Fachpraktikum Machine learning and Computer vision laboratory for Human Computer Interaction
- Main paper to be cited (Xu et al., 2016)
- Python Code for evaluating salience metrics from https://github.com/imatge-upc/saliency-salgan-2017 and https://github.com/tarunsharma1/saliency_metrics
@inproceedings{basepaper,
author = {Xu, Pingmei and Sugano, Yusuke and Bulling, Andreas},
year = {2016},
month = {05},
pages = {3299-3310},
title = {Spatio-Temporal Modeling and Prediction of Visual Attention in Graphical User Interfaces},
doi = {10.1145/2858036.2858479}
}
Modeling visual attention helps in determining the behavior of users while they observe the most important regions in a visual scene. Existing methods of visual attention modeling mostly require an eye-tracking device. A computational model to predict users’ Spatio-temporal visual attention on WIMP-style (windows, icons, menus, pointer) graphical user interfaces solely using information available to the interface, such as users’ mouse, keyboard input and the UI components was proposed and successfully implemented in \cite{base-spatio-temporal}. Individual feature extraction processes for spatial and temporal attention models were performed and required a lot of time and resources. We propose to use a deep learning LSTM(Long-Short Term Memory) model for joint Spatio-temporal attention prediction, that is capable of handling huge time series data. Our LSTM model predicts attention maps more accurately and with lesser latency compared to our re-implementation of base paper
This repository contains code for the re-implementation of the static and dynamic attention prediction models mentioned in the paper. It also contains LSTM based models that extend the base model in static and dynamic predictions
- Python 3
- TensorFlow
- Keras
- OpenCV
This is provided by the department (from [Xu et al., 2016]). This is present in the GPU2 of the department. For base re-implentation the mat files from the dataset should be placed in the Dataset folder, and the Static/Images folder need to be updated with images in the folder Static_Images placed in the GPU2 of the department
The Orchestrator is used to orchestrate the interactions with the application. Currently, the orchestrator supports only the base re-implementation models. For LSTM usage, check the next section The Orchestrator accepts two parameters: Service name, port name
Generic example:
cd Spatio_Temporal_Attention_Prediciton python3 Orchhestrator.py (Service Name) (Port Name)

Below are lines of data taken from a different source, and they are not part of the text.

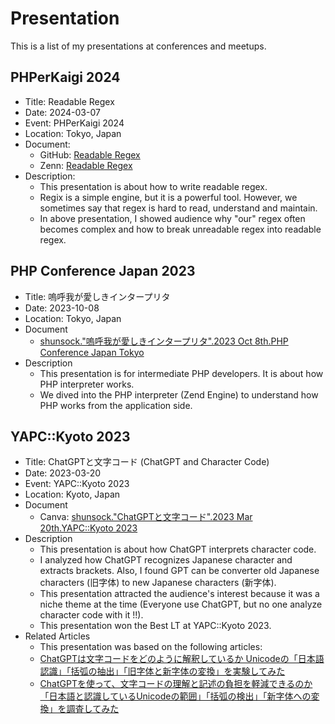 # Presentation

This is a list of my presentations at conferences and meetups.

## PHPerKaigi 2024

- Title: Readable Regex
- Date: 2024-03-07
- Event: PHPerKaigi 2024
- Location: Tokyo, Japan
- Document:
    - GitHub: [Readable Regex](https://github.com/shunsock/phper_kaigi_2024)
    - Zenn: [Readable Regex](https://zenn.dev/shundeveloper/articles/e6405c323c555a)
- Description:
    - This presentation is about how to write readable regex.
    - Regix is a simple engine, but it is a powerful tool. However, we sometimes say that regex is hard to read, understand and maintain.
    - In above presentation, I showed audience why "our" regex often becomes complex and how to break unreadable regex into readable regex.

## PHP Conference Japan 2023

- Title: 嗚呼我が愛しきインタープリタ
- Date: 2023-10-08
- Location: Tokyo, Japan
- Document
    - [shunsock."嗚呼我が愛しきインタープリタ".2023 Oct 8th.PHP Conference Japan Tokyo](https://www.canva.com/design/DAFv6xqcGHs/mDbIDvwvA5Zv4w9bkHh3_g/view?utm_content=DAFv6xqcGHs&utm_campaign=designshare&utm_medium=link&utm_source=publishsharelink)
- Description
    - This presentation is for intermediate PHP developers. It is about how PHP interpreter works.
    - We dived into the PHP interpreter (Zend Engine) to understand how PHP works from the application side.

## YAPC::Kyoto 2023

- Title: ChatGPTと文字コード (ChatGPT and Character Code)
- Date: 2023-03-20
- Event: YAPC::Kyoto 2023
- Location: Kyoto, Japan
- Document
    - Canva: [shunsock."ChatGPTと文字コード".2023 Mar 20th.YAPC::Kyoto 2023](https://www.canva.com/design/DAFddEPFvZI/Z7qh-Y9Ju3wisr95wEzpIg/view?utm_content=DAFddEPFvZI&utm_campaign=designshare&utm_medium=link&utm_source=publishsharelink)
- Description
    - This presentation is about how ChatGPT interprets character code.
    - I analyzed how ChatGPT recognizes Japanese character and extracts brackets. Also, I found GPT can be converter old Japanese characters (旧字体) to new Japanese characters (新字体).
    - This presentation attracted the audience's interest because it was a niche theme at the time (Everyone use ChatGPT, but no one analyze character code with it !!).
    - This presentation won the Best LT at YAPC::Kyoto 2023.
- Related Articles
    - This presentation was based on the following articles:
    - [ChatGPTは文字コードをどのように解釈しているか Unicodeの「日本語認識」「括弧の抽出」「旧字体と新字体の変換」を実験してみた](https://logmi.jp/tech/articles/328614)
    - [ChatGPTを使って、文字コードの理解と記述の負担を軽減できるのか「日本語と認識しているUnicodeの範囲」「括弧の検出」「新字体への変換」を調査してみた](https://logmi.jp/tech/articles/329484)

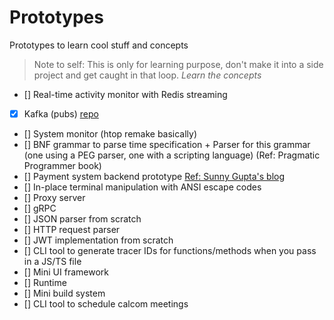 # Prototypes

Prototypes to learn cool stuff and concepts

> Note to self: This is only for learning purpose, don't make it into a side project and get caught in that loop. _Learn the concepts_

- [] Real-time activity monitor with Redis streaming
- [x] Kafka (pubs) [repo](github.com/Shobhit-Nagpal/pubsub-prototype)
- [] System monitor (htop remake basically)
- [] BNF grammar to parse time specification + Parser for this grammar (one using a PEG parser, one with a scripting language) (Ref: Pragmatic Programmer book)
- [] Payment system backend prototype [Ref: Sunny Gupta's blog](https://x.com/sunnykgupta/status/1919369678918402484)
- [] In-place terminal manipulation with ANSI escape codes
- [] Proxy server
- [] gRPC
- [] JSON parser from scratch
- [] HTTP request parser
- [] JWT implementation from scratch
- [] CLI tool to generate tracer IDs for functions/methods when you pass in a JS/TS file
- [] Mini UI framework
- [] Runtime
- [] Mini build system
- [] CLI tool to schedule calcom meetings
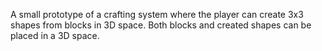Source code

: A small prototype of a crafting system where the player can create 3x3 shapes from blocks in 3D space. Both blocks and created shapes can be placed in a 3D space.
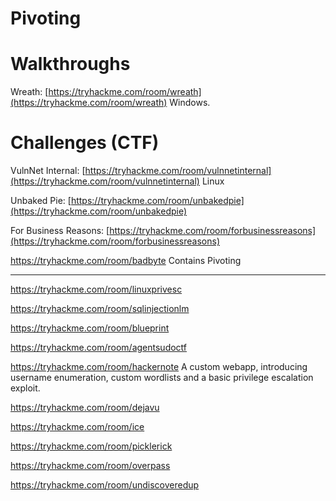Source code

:

# Pivoting

# Walkthroughs

Wreath: [https://tryhackme.com/room/wreath](https://tryhackme.com/room/wreath) Windows.

# Challenges (CTF)

VulnNet Internal: [https://tryhackme.com/room/vulnnetinternal](https://tryhackme.com/room/vulnnetinternal) Linux

Unbaked Pie: [https://tryhackme.com/room/unbakedpie](https://tryhackme.com/room/unbakedpie)

For Business Reasons: [https://tryhackme.com/room/forbusinessreasons](https://tryhackme.com/room/forbusinessreasons)

https://tryhackme.com/room/badbyte Contains Pivoting


---

https://tryhackme.com/room/linuxprivesc

https://tryhackme.com/room/sqlinjectionlm

https://tryhackme.com/room/blueprint

https://tryhackme.com/room/agentsudoctf



https://tryhackme.com/room/hackernote
A custom webapp, introducing username enumeration, custom wordlists and a basic privilege escalation exploit.

https://tryhackme.com/room/dejavu

https://tryhackme.com/room/ice

https://tryhackme.com/room/picklerick

https://tryhackme.com/room/overpass

https://tryhackme.com/room/undiscoveredup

- static : References the base Static Attention Prediction model
- dynamic : References the base Dynamic Attention Prediction model
- lstm_static : References the LSTM based Static Attention Prediction model
- lstm_dynamic: References the LSTM based Dynamic Attention Prediction model
- dataset : creates the processed data required for training
- train: Train the model
- test: Test the model ( generate the prediction image )
- quickeval: Quick evaluation of the model w.r.t the supported evaluation metrics
- evalLatest: Evaluation performed after generating the dataset, training and prediction
Example, to call create dataset for static attention prediction model:
python3 Orchhestrator.py static dataset
To train:
python3 Orchhestrator.py static train
To test:
python3 Orchhestrator.py static test
To evaluate:
python3 Orchhestrator.py static quickeval
The configuration file Config.json allows to configure few of the parameters which is used by the application. It can be extended further on
- FeatureDimension : Dimension of the feature over time. The feature map can be calculated by ( 2*FeatureDimension + 1)
A LSTM model implementation for enhancing spatio-temporal attention modeling from (Xu et al., 2016) for graphical user interfaces.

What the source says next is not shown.